The following factors are associated with decreased risk of significant jaundice EXCEPT

Correct Answer: B

Rationale: In the context of pediatric nursing, understanding the risk factors associated with significant jaundice is crucial for providing safe and effective care to newborns. In this question, the correct answer is B) male gender. Male gender is not a protective factor against significant jaundice. In fact, male infants are at a higher risk for developing jaundice compared to female infants due to differences in liver function and metabolism of bilirubin. Option A) gestational age ≥41 weeks is associated with decreased risk of significant jaundice as full-term infants have a more mature liver function, which helps in processing bilirubin effectively. Option C) exclusive bottle-feeding is a risk factor for significant jaundice as breastfed infants are less likely to develop jaundice due to the composition of breast milk and better feeding practices. Option D) discharge from the hospital after 72 hours is associated with decreased risk of significant jaundice as it allows for proper monitoring of bilirubin levels and ensures timely intervention if needed before discharge.

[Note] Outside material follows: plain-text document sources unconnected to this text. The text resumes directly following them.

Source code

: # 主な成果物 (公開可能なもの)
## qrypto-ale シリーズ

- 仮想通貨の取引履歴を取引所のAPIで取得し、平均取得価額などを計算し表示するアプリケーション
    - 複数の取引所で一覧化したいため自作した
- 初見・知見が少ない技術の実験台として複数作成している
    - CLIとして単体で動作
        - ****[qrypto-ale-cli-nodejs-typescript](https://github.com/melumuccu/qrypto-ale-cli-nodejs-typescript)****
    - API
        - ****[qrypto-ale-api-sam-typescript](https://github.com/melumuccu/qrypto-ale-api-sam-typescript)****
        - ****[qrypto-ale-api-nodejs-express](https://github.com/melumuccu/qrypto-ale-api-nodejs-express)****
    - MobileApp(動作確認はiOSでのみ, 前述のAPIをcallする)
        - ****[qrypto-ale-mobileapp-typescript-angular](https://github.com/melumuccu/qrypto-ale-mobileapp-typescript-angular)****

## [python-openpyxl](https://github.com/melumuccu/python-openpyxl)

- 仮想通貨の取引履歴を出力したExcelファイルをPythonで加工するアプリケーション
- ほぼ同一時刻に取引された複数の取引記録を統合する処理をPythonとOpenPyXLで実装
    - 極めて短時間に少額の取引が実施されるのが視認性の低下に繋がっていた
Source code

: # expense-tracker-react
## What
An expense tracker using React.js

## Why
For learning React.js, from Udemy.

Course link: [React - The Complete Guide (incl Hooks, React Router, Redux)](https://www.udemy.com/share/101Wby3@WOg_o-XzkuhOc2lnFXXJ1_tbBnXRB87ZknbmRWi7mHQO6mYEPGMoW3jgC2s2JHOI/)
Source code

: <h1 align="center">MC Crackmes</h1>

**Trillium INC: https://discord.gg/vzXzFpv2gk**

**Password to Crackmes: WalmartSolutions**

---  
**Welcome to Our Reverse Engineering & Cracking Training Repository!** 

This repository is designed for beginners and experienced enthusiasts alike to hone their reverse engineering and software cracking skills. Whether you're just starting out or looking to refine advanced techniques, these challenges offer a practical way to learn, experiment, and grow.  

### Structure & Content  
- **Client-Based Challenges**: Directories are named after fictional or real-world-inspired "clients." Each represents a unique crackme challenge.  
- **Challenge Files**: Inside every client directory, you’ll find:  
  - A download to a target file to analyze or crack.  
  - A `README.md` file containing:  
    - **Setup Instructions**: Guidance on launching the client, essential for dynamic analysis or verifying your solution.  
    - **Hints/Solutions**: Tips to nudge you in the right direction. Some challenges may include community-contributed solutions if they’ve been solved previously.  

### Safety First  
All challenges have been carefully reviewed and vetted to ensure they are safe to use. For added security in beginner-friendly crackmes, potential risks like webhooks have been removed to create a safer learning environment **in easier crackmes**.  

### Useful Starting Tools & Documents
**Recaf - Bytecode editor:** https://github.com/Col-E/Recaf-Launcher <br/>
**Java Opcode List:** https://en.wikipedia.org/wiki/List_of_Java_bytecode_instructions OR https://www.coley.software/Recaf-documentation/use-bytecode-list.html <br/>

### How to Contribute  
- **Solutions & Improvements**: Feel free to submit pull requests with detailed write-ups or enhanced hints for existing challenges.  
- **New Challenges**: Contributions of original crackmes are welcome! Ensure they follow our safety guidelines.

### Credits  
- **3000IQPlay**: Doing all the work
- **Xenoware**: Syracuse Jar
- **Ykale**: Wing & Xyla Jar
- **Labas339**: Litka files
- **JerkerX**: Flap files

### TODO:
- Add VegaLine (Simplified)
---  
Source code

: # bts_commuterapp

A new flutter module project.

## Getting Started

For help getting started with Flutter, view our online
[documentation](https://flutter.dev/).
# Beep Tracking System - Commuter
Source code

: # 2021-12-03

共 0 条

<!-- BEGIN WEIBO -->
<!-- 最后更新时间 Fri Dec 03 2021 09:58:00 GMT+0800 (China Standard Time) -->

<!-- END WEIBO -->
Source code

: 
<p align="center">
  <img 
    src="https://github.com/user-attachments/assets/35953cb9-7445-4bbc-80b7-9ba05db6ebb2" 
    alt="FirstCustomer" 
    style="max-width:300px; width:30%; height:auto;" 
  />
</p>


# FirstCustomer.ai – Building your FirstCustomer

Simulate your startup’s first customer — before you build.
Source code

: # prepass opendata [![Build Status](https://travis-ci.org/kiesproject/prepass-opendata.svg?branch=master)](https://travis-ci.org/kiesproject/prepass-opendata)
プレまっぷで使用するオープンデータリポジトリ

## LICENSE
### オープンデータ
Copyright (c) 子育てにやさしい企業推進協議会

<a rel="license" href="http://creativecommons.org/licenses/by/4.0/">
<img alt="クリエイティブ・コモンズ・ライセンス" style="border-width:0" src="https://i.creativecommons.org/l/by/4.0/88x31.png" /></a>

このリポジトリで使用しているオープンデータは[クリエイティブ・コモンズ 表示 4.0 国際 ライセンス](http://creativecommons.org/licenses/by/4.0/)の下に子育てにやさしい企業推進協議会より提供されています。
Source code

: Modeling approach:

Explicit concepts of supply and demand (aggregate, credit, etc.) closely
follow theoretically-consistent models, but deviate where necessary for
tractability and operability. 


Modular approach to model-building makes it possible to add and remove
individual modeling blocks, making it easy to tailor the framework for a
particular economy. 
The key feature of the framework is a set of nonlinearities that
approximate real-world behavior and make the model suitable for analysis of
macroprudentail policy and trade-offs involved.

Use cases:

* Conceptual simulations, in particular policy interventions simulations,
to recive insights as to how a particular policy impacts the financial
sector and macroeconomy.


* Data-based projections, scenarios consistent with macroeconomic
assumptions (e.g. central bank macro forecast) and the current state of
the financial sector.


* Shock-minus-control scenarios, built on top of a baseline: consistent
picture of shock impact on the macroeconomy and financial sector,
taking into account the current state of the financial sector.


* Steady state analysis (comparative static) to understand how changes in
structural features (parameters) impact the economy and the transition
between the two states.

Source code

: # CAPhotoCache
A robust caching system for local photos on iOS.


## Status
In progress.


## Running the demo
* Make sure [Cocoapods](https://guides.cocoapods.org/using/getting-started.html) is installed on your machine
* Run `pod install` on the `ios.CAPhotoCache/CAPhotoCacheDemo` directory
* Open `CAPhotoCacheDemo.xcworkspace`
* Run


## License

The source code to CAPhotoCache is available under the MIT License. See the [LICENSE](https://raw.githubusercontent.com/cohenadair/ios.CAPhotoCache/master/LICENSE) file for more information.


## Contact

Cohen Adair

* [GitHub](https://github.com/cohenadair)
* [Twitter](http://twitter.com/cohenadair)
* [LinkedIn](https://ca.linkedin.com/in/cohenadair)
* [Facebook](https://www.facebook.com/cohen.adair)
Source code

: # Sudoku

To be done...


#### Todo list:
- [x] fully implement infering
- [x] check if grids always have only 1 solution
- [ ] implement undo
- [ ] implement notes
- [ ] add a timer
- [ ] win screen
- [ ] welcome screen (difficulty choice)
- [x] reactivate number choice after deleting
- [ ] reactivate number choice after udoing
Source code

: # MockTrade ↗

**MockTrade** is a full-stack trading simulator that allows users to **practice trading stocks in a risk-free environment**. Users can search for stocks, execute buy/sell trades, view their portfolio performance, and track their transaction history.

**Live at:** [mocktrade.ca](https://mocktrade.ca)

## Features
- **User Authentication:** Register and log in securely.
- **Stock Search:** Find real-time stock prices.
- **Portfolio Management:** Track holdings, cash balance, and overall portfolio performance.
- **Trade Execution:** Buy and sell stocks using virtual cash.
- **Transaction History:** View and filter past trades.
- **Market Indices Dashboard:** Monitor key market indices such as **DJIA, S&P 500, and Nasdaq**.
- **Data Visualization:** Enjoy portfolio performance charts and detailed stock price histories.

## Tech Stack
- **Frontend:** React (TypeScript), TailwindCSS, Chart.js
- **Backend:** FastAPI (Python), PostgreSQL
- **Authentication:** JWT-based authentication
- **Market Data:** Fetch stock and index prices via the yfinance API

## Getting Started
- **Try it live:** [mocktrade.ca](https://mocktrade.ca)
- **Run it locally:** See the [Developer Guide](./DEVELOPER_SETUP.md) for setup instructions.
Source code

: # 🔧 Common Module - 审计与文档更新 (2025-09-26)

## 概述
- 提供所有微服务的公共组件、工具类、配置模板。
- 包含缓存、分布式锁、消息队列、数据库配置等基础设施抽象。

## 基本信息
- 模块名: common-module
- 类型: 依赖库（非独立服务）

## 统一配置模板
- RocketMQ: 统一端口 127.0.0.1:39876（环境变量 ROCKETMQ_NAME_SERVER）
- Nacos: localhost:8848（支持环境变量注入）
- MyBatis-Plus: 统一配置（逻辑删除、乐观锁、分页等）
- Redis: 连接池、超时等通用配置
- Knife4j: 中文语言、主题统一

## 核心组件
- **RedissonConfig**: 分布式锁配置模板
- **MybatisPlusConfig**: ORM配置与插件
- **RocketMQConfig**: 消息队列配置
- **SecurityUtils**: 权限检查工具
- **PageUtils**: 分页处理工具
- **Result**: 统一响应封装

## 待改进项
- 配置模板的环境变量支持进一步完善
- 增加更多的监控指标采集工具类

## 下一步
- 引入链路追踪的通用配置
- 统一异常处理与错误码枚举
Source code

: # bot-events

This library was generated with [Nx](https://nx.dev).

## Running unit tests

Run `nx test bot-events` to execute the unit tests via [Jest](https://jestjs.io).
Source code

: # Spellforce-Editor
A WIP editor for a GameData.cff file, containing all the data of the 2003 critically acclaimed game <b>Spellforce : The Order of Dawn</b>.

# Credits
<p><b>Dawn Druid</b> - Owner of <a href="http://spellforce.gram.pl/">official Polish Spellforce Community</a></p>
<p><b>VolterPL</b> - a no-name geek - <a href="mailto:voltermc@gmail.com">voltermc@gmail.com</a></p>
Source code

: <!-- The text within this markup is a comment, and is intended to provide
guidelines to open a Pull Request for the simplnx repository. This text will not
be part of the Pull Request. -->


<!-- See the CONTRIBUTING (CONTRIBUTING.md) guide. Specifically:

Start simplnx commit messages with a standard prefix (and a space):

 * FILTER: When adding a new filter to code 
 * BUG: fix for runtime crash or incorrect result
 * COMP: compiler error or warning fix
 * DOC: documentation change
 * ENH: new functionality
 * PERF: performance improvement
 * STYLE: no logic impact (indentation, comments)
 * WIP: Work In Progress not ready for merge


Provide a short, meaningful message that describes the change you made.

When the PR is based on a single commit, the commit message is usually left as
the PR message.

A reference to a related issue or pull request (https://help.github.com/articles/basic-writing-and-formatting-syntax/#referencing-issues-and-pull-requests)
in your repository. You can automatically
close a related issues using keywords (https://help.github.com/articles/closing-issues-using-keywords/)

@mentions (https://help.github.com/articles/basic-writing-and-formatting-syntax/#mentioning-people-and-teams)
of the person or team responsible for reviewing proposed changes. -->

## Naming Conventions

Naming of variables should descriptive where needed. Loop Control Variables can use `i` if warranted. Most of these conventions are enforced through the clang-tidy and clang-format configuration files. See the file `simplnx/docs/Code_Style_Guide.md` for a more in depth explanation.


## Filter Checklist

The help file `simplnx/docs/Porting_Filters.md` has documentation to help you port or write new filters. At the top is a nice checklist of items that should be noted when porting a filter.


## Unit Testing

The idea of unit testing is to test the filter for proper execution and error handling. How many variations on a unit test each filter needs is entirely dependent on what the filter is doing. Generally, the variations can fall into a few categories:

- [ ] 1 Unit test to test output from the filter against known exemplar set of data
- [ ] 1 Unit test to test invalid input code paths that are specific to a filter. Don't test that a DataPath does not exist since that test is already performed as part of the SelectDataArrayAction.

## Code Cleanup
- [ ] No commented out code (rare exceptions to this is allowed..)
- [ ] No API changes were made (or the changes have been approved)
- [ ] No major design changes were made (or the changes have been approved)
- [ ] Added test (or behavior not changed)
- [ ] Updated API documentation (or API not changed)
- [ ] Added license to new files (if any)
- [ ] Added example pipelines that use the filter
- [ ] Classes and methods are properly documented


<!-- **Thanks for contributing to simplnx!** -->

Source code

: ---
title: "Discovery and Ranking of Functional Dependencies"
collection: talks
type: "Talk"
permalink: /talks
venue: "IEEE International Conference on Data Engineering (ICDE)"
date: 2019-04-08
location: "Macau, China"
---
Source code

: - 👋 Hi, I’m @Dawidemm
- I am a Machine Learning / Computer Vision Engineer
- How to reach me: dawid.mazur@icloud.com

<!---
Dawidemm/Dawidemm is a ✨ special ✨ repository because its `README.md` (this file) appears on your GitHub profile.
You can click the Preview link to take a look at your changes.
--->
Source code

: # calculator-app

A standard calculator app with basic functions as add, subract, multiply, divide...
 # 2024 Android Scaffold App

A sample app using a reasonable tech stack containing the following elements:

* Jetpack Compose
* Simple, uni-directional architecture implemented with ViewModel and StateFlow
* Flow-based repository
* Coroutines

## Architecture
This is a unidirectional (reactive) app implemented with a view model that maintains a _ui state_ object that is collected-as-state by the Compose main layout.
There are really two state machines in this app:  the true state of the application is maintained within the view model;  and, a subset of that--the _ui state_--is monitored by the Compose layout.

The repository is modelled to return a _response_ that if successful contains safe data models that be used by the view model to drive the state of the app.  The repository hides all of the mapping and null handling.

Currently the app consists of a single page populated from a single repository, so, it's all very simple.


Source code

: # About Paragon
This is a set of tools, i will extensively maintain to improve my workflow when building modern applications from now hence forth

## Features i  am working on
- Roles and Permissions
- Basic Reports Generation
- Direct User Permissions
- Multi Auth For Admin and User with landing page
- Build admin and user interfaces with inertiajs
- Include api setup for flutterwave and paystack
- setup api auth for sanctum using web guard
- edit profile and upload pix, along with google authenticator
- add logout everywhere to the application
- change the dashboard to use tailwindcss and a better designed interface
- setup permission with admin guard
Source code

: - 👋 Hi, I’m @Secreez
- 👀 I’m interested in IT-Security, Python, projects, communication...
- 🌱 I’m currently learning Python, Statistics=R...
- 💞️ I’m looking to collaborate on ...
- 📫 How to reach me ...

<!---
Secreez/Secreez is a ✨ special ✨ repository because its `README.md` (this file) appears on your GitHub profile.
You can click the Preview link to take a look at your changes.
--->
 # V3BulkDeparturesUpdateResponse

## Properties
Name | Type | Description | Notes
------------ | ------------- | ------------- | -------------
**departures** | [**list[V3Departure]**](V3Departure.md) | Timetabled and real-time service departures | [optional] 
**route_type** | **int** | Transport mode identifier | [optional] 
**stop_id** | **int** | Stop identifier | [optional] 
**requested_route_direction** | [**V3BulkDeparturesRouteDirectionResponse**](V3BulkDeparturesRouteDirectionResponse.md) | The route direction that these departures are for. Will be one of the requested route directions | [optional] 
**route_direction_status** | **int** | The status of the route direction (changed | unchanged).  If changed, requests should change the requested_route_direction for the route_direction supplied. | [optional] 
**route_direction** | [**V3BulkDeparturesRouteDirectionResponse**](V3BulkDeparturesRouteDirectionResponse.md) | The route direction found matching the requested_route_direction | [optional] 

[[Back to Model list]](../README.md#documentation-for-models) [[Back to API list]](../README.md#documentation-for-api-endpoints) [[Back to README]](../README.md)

Educationally, this question highlights the importance of recognizing risk factors for significant jaundice in newborns and emphasizes the need for comprehensive assessment and management strategies to prevent adverse outcomes related to jaundice. Nurses must be able to identify these risk factors and provide appropriate care and education to parents to promote the health and well-being of newborns.

Question 5 of 5

Abnormally short cords are associated with the following EXCEPT

Correct Answer: A

Rationale: In this question on pediatric nursing related to abnormally short cords, the correct answer is option A) Fetal hypotonia. Abnormally short cords are associated with fetal hypotonia because the lack of movement and muscle tone in the fetus can lead to decreased fetal activity which in turn may result in a shorter cord. Option B) Wrapping around fetal parts is incorrect because this is actually a common cause of fetal distress and complications during labor and delivery. When the cord wraps around the fetal parts, it can lead to decreased blood flow and oxygen supply to the fetus. Option C) Uterine constraint is incorrect as well because this can also contribute to complications during labor and delivery but is not directly related to the length of the umbilical cord. Option D) Oligohydramnios is incorrect as it refers to decreased amniotic fluid levels which can also impact fetal well-being but is not directly related to the length of the umbilical cord. In an educational context, understanding the implications of abnormally short cords is crucial for pediatric nurses as they care for infants and children. Recognizing the factors associated with abnormal cord length can help nurses identify potential risks and provide appropriate care and interventions to ensure optimal outcomes for both the mother and the baby.